Stock Android Isn't Perfect: These Are The Things I Can't Stand About Jelly Bean - mtgx
http://www.androidpolice.com/2012/09/18/ux-things-i-hate-about-android/

======
DeepDuh
As an iPhone user at first I thought "yeah, I'm sure I could come up with a
similar list, some stuff does bother me as well there". But then I read about
those rather mind boggling issues. 'Voice'? Inconsistant UI windows with the
same function _in the same app_? Disappearing status bar?

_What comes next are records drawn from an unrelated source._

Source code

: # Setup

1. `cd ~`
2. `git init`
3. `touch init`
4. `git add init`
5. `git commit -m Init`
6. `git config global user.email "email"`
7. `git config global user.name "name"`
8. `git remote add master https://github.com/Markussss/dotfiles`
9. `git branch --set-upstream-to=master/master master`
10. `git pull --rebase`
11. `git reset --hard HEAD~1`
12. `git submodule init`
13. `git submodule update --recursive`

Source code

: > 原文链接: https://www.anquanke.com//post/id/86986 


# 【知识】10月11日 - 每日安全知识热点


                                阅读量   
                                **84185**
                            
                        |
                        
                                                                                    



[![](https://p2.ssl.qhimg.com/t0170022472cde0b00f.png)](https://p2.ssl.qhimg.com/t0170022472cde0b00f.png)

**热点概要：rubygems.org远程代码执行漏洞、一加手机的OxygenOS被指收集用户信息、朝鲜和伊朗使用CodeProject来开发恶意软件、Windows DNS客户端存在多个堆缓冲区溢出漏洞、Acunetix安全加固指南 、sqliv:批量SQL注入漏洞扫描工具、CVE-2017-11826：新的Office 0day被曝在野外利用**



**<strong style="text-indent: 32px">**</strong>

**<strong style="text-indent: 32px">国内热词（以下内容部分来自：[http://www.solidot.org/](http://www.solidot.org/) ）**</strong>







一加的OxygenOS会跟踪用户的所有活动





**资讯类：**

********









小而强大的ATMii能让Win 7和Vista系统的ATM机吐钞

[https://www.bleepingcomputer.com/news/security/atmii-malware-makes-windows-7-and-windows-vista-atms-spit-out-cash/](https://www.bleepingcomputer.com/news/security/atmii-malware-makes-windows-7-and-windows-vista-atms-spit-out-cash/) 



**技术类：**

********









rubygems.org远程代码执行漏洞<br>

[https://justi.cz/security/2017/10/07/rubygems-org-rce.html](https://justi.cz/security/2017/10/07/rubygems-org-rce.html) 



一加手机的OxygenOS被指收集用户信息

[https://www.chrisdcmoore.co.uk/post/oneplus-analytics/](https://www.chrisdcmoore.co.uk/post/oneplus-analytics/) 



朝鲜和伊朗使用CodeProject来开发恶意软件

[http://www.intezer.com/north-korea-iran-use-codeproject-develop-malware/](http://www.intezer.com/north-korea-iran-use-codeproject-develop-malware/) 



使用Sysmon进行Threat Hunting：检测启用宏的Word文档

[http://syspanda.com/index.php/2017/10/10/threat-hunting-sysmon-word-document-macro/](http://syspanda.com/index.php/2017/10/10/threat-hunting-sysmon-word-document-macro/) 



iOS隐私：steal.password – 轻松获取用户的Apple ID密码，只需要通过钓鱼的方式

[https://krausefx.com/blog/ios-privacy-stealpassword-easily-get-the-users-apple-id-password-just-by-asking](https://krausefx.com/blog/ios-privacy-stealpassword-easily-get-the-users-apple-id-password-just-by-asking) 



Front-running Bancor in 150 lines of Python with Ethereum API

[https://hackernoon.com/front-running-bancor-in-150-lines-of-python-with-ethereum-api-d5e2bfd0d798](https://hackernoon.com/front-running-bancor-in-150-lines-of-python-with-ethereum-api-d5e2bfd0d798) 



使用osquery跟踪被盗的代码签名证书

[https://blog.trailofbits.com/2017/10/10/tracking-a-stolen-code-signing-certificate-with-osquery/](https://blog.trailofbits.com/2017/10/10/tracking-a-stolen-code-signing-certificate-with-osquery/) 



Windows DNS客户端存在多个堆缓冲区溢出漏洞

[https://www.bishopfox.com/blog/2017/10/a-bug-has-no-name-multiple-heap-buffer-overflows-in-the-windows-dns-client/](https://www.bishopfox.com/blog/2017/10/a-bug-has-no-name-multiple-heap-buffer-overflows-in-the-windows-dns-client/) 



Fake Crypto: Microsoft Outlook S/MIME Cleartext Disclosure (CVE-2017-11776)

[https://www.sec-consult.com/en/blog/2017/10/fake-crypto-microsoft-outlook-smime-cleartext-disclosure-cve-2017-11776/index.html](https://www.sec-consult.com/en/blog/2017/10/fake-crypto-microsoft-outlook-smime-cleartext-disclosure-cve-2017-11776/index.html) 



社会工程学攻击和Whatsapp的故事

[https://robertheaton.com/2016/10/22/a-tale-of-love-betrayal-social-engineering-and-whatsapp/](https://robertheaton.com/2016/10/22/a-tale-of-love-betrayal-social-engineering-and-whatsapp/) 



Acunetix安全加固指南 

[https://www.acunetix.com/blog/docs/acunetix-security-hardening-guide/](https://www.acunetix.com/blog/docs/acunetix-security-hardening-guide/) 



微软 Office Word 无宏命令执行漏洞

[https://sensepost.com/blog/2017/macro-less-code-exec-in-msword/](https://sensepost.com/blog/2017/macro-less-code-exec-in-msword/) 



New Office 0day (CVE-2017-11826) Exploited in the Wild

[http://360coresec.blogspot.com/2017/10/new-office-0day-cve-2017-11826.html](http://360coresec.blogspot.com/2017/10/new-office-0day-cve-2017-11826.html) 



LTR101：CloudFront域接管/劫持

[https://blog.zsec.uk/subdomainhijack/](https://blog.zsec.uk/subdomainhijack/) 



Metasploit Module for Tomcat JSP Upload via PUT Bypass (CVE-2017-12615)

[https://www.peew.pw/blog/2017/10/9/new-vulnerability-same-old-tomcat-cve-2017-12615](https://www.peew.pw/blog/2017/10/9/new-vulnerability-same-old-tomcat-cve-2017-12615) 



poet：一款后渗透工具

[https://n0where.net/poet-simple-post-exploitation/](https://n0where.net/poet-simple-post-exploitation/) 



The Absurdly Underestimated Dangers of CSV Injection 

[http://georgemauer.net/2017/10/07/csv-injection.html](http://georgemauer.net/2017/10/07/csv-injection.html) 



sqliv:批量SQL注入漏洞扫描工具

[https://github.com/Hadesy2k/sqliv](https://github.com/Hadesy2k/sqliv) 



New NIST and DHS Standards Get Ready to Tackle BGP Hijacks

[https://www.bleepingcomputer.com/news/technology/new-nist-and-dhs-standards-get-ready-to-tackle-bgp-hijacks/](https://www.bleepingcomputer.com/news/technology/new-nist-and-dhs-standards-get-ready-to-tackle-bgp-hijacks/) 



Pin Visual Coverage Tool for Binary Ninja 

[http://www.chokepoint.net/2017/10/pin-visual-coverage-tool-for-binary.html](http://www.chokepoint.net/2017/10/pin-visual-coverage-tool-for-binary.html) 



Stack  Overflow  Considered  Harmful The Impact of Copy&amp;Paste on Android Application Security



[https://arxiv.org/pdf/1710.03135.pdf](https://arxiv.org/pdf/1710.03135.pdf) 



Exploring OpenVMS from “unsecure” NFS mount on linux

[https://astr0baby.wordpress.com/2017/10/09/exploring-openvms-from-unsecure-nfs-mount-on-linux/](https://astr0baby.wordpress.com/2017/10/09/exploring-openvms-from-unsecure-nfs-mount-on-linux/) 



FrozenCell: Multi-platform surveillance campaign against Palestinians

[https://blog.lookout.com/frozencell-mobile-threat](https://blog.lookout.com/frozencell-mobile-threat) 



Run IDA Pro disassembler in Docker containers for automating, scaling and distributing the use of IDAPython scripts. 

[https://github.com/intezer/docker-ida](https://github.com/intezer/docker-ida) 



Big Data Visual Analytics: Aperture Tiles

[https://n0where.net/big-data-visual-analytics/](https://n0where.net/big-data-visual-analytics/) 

Broken rotation
animations?

Who the hell is doing QA at Google?

And that thing about the back button - it seems to me like the interface
guideline designer had a good intention that was shown to be not feasible
(imagine MS Windows gave application developers control over the behavior of
the start menu button (oh yes, I will miss you, love)). Why haven't they
changed it to something more reasonable by now? From an implementation
standpoint they could just use the back button for in-app purposes only (like
the software back button in iOS) and take away its application switcher
capabilities. Isn't there a shortcut to recent apps like in iOS?

------
woutervegter
I agree the major issue of Android is its inconsistency in navigation and
multiple minor presentation flaws. Another thing that bothers me is how
different apps from Google itself regurarly overlap eachother in functionality
and define adhoc-ui guidelines.

Needless to say the functional aspects of the Android OS are quite impressive.